New guidance for victims of Madoff-type investment schemes. Just days after Bernard Madoff's guilty plea, the IRS issued comprehensive guidance for the many investors caught in his (and similar) notorious Ponzi-style fraud. The guidance takes an extremely generous, pro-taxpayer position, allowing the losses to be claimed as theft losses against ordinary income and even allowing a net operating loss generated by Madoff-style losses to be treated as sole proprietorship losses potentially eligible to be carried back 3, 4, or 5 years under a business-style tax break enacted by the American Recovery and Reinvestment Act of 2009. The guidance consists of a revenue ruling dealing with specific tax issues that victims of Madoff-type schemes must confront and a revenue procedure providing safe harbors for determining the proper time and amount of loss.

Trademarks and the like may qualify for tax-free swaps. A like-kind exchange is a popular way for a taxpayer to dispose of qualifying appreciated property without paying a current tax. In a complete reversal of the position I had previously taken, the IRS now says that intangibles such as trademarks, tradenames, mastheads, etc., that can be valued separately and, apart from goodwill, qualify as like-kind property that can be exchanged without incurring a current tax. Furthermore, the IRS says that except in rare and unusual situations, intangibles such as trademarks, trade names, mastheads, and customer-based intangibles can be separately described and valued apart from goodwill. Of course, to qualify for a like-kind exchange, various statutory and regulatory rules have to be satisfied.

Settlement offer for disclosing unreported offshore income. The IRS announced a settlement offer for those that voluntarily and timely disclose unreported offshore income. Those meeting the terms of the offer will have to pay back-taxes and interest for six years, and pay either an accuracy or delinquency penalty on all six years. They will also pay a penalty of 20% of the amount in the foreign bank accounts in the year with the highest aggregate account or asset value. In other words, the penalty will equal 20% of the highest asset value of an account anytime in the past six years. However, those who come forward on a timely basis will not face criminal prosecution.

Vehicles qualifying for the hybrid credit.

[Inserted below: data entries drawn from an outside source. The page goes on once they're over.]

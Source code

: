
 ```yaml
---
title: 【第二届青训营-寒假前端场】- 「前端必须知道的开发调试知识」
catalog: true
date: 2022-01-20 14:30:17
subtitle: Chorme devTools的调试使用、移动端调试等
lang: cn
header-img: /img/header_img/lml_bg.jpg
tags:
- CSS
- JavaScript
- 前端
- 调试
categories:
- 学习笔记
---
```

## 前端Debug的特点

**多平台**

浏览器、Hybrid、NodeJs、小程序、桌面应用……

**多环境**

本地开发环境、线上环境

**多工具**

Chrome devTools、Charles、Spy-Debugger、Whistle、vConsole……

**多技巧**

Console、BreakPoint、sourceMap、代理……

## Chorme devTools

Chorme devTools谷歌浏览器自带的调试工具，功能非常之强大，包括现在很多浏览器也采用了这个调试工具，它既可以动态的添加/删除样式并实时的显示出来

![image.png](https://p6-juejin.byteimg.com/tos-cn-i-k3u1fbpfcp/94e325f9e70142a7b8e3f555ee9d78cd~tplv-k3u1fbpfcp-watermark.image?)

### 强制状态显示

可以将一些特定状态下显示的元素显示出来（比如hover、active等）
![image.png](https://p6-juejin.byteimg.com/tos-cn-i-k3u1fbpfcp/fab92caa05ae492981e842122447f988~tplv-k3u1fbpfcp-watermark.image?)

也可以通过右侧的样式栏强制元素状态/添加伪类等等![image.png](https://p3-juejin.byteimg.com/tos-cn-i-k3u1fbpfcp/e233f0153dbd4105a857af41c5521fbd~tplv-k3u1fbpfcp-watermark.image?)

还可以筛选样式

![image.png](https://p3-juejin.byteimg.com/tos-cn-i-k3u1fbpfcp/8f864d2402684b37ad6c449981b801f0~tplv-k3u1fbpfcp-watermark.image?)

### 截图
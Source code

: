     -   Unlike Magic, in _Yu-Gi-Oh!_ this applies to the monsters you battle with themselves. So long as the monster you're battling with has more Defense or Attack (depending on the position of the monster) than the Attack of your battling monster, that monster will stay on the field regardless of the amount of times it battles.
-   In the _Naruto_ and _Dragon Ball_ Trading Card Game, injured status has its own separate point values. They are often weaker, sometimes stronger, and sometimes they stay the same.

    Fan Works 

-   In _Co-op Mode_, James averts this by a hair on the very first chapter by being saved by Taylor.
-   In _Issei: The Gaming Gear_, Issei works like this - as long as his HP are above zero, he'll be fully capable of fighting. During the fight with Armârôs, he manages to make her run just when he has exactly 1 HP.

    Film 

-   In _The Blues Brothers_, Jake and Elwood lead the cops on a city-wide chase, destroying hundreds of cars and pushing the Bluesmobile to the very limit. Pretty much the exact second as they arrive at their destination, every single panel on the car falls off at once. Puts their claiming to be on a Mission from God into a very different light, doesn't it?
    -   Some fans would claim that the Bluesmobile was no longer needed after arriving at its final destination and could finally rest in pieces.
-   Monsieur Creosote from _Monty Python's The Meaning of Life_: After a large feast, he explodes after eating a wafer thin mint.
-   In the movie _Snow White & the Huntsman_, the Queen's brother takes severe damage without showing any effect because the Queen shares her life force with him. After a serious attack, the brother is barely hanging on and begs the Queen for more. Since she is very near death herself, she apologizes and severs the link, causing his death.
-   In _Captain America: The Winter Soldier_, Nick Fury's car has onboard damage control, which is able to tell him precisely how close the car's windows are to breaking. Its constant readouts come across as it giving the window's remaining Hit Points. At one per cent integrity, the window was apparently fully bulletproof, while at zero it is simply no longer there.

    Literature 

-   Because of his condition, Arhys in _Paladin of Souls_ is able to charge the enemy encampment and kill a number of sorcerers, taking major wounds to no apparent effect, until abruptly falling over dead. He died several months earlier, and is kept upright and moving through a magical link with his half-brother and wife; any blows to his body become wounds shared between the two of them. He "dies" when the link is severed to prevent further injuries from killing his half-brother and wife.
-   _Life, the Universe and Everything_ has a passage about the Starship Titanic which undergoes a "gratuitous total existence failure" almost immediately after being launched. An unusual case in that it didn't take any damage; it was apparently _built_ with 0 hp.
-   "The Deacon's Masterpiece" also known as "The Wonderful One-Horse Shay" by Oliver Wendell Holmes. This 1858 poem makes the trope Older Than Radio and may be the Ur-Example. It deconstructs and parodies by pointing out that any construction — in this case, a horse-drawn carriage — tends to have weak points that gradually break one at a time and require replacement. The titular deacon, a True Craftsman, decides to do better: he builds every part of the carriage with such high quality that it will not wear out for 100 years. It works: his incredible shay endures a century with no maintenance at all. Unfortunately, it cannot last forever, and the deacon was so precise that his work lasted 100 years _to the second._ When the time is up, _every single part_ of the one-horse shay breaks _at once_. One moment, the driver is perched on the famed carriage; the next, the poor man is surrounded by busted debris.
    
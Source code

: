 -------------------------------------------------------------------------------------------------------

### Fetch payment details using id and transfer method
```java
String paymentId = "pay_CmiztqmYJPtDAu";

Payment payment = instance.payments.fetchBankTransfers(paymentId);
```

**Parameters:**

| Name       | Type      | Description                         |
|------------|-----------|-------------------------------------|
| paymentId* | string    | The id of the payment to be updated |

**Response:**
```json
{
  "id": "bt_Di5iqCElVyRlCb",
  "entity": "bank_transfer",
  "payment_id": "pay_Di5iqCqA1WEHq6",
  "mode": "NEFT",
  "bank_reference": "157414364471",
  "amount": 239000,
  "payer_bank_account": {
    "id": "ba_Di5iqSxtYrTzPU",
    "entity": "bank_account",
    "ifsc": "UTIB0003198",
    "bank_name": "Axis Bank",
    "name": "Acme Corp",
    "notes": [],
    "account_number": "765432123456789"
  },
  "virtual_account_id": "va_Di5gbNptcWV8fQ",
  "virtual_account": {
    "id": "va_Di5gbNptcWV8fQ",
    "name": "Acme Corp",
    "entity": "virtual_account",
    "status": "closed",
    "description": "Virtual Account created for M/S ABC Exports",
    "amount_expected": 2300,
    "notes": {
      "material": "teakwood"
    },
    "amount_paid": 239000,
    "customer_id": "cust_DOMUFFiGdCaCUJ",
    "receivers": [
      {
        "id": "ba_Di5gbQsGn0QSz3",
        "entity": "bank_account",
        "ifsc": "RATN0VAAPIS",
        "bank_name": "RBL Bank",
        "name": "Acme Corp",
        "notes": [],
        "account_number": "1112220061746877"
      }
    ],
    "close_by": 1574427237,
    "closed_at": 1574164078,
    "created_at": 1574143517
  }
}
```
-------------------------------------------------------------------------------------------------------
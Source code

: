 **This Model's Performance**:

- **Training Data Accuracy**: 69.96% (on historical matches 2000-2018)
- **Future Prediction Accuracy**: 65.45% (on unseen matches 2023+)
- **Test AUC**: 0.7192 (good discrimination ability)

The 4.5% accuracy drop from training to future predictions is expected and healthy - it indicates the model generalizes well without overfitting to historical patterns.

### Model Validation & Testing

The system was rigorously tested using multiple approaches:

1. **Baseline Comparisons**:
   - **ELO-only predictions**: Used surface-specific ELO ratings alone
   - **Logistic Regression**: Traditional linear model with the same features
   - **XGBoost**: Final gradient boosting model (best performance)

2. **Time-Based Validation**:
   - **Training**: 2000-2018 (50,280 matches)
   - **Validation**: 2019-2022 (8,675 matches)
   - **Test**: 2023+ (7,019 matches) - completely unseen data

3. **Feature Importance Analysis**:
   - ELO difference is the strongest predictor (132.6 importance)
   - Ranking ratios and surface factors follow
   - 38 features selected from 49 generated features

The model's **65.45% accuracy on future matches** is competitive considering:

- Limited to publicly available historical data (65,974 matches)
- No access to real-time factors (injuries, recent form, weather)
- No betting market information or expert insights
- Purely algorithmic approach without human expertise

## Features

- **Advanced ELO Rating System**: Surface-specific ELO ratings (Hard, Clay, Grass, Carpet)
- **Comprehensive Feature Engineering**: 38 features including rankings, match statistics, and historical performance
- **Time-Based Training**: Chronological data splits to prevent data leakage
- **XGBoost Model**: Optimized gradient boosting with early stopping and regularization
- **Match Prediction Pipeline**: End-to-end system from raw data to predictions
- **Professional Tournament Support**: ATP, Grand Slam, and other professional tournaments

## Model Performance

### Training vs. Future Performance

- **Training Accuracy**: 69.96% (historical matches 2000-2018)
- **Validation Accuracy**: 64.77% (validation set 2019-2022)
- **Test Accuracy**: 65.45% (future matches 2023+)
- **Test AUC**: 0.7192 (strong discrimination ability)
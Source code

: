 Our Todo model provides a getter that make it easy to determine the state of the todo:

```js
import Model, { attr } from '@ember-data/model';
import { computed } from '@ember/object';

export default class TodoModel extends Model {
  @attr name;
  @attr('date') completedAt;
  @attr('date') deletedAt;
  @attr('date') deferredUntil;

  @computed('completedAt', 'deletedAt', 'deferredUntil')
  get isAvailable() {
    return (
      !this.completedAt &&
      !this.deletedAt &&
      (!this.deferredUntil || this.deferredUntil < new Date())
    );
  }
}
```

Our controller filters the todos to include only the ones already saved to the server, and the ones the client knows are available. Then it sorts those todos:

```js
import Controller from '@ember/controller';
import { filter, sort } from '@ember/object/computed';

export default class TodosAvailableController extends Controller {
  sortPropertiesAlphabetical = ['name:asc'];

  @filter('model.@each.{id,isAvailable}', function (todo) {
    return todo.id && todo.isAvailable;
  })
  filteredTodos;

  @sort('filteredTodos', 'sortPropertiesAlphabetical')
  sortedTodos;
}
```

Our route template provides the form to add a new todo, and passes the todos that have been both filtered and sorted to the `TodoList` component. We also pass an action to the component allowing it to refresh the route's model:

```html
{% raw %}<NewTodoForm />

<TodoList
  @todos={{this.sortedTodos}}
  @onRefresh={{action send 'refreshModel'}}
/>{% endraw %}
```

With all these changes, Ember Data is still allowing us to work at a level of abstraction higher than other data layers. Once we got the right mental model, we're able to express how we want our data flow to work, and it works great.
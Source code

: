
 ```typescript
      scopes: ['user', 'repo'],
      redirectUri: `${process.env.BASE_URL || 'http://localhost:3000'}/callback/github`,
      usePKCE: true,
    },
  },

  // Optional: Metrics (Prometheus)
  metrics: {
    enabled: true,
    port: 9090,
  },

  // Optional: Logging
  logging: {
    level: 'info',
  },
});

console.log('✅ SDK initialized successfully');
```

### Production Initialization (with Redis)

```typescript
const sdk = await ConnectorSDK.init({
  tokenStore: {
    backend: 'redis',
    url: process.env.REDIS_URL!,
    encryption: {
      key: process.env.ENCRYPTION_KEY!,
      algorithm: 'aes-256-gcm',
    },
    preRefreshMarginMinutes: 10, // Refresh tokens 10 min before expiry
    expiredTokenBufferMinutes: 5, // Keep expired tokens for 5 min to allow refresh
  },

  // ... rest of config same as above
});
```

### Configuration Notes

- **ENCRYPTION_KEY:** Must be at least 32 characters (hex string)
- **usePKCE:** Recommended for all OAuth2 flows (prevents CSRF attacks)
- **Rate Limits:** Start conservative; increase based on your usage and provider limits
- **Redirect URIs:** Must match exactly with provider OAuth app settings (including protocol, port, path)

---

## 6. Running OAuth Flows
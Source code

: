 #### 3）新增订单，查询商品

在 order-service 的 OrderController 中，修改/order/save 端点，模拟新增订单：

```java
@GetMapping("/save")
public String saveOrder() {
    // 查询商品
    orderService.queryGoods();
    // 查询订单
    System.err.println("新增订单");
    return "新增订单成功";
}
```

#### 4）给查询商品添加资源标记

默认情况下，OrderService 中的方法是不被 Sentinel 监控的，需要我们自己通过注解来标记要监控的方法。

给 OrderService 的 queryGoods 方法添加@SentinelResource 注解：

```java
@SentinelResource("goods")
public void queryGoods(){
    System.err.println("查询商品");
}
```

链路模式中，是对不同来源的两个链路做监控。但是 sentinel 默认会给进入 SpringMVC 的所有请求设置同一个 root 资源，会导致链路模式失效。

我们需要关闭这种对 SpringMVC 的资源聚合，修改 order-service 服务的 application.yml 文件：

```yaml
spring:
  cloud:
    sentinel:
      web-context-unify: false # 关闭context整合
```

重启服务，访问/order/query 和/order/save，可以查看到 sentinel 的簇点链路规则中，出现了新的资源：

On its website, the IRS has listed 2009 and 2010 model year hybrid vehicles that qualify for the hybrid credit. Due to a production-based limitation, not all hybrids qualify for a full credit. For example, the credit for qualified Toyota and Lexus vehicles was eliminated for purchases on or after Oct. 1, 2007. The phaseout of the credit for qualified Honda vehicles began for purchases on or after Jan. 1, 2008 and the credit was completely eliminated for purchases on or after Jan. 1, 2009. The phaseout of the credit for qualified Ford and Mercury vehicles began for purchases after Mar. 31, 2009.

Courts reject blanket denial of FICA exception for medical residents. Two Circuit Courts of Appeal have held that stipends paid by hospitals to medical residents may qualify for exemption from FICA taxes (i.e., social security taxes) under the FICA student exception. In so holding, they rejected the IRS's view that medical residents per se are ineligible for the student exception. These cases have important ramifications for the many teaching hospitals and their residents. The decisions however, doesn't affect the income tax aspects of medical residents' stipends. It is well settled that they are not excludible.

More investment flexibility for 529 plans. Section 529 Education Plans are tax-advantaged savings plans that can be used to pay qualified education expenses. In recent guidance, the IRS has determined, that for calendar year 2009 only, 529 plans may permit accounts to change their investment strategy twice (as opposed to once under prior rules) during the year, as well as upon a change in the designated beneficiary of an account. This new flexibility was prompted by concerns from 529 plan sponsors that in today's market environment the lack of flexibility in switching investments could imperil many 529 accounts.